SRSA said it seemed that Provincial Treasury looked at the monies received for S and R from National Department and would then decide that the grant would be enough and therefore S and R would not require additional funding from the provincial fiscus. That was not a sustainable reliance in that SRSA had for example had transferred R88 million to Gauteng. That Provincial Treasury had then decided S and R had had enough funding for them to run the programmes and had alternatively redirected the grant from SRSA to other priorities. The risk occurred when the grant was no longer there, because there had to be a standard framework for maintaining the allocations to the respective Departments.

During the discussions which followed the presentations, an IFP Members extended the Committee’s condolences to BSA over the passing of female boxer, Phindile Mwelase. He asked what the actual issues were with the broadcasting challenges between BSA and the South African Broadcasting Cooperation (SABC).  Could BSA speak about its organogram and the salaries of the officials at the entity compared to its budget and commented that those titles raised expectations. He asked whether that did not contribute to why it spent a lot on salaries. He asked why there were no figures on the SRSA financial performance report. He recalled that the Committee had complained about the poor monitoring by SRSA on the provinces and that fiscal dumping was on going in provincial SRSAs towards the end of the financial year. He asked when National SRSA would sort out those issues in provinces.

Members requested that BSA should communicate with the Committee on happenings so that Members should not have to get information from the Media and the Committee could make informed decisions and statements as well.

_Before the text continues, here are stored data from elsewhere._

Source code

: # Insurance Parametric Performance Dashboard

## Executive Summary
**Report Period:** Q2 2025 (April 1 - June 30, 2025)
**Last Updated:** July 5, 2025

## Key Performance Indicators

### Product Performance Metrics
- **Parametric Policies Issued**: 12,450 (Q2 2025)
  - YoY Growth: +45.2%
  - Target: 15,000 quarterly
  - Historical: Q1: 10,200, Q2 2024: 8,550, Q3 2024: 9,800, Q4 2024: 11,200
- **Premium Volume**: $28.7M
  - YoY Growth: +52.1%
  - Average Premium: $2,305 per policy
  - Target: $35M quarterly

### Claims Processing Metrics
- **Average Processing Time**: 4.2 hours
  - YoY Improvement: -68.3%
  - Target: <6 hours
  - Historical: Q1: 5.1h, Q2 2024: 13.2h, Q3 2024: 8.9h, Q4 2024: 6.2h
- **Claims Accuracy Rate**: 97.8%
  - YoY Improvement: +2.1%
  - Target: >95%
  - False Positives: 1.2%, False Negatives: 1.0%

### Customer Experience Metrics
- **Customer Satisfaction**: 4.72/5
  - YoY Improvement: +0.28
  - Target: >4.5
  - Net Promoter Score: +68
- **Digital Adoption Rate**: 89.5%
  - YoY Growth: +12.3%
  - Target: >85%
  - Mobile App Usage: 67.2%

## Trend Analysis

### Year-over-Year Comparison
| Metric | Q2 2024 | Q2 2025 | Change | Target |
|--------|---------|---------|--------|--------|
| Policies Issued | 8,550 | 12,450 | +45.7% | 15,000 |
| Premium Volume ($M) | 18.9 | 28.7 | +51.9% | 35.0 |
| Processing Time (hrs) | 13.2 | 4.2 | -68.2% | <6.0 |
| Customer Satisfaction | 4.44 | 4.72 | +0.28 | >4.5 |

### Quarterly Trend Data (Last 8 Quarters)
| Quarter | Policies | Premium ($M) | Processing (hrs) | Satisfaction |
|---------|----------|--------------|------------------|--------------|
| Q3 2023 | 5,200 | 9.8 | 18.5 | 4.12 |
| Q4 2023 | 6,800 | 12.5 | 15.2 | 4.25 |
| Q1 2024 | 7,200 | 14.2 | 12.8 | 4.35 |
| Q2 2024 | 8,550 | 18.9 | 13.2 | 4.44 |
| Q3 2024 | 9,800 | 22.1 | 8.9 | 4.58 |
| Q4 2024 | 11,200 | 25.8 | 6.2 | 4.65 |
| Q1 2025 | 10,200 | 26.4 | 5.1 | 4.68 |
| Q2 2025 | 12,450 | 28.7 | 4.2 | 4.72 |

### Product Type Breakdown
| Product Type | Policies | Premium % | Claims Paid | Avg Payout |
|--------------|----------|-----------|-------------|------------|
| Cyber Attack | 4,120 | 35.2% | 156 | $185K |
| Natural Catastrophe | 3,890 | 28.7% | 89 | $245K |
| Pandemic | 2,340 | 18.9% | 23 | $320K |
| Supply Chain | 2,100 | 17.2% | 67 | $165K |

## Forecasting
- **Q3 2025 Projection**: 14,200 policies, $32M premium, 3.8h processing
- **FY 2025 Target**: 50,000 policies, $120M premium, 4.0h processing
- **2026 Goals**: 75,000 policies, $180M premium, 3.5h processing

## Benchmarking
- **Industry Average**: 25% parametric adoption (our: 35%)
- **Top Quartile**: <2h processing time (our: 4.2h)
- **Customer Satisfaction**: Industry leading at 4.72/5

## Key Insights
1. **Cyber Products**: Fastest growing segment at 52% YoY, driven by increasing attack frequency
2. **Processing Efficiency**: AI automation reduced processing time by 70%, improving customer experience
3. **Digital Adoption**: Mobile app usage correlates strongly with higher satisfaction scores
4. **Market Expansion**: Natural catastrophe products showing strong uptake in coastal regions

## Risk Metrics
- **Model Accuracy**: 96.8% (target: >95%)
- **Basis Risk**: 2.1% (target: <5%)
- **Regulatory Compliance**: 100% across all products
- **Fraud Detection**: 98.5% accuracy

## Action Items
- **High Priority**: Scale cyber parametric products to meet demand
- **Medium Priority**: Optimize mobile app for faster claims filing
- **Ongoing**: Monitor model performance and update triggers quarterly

The Committee asked if SRSA could consider establishing sporting facilities were Members of Parliament (MPs) stayed. Members asked who was paying boxing provincial managers and was kick boxing part of BSA. Who were the board members that had resigned from the previous board?
 

Meeting report

Opening Remarks by Chairperson
The Chairperson opened the proceedings with a moment of silent prayer and thereafter welcomed the Department of Sport and Recreation (SRSA) and Boxing South Africa (BSA).

After a round of introduction by Committee Members, the Deputy Minister (DM) of Sports and Recreation, Mr Gert Oosthuizen introduced the two delegations from SRSA and BSA and tendered an apology on behalf of the Minister of Sports and Recreation, Mr Fikile Mbalula.  Deputy Minister Oosthuizen explained that Minister Mbalula was in fact in Parliament as well on that day but was attending a cabinet meeting.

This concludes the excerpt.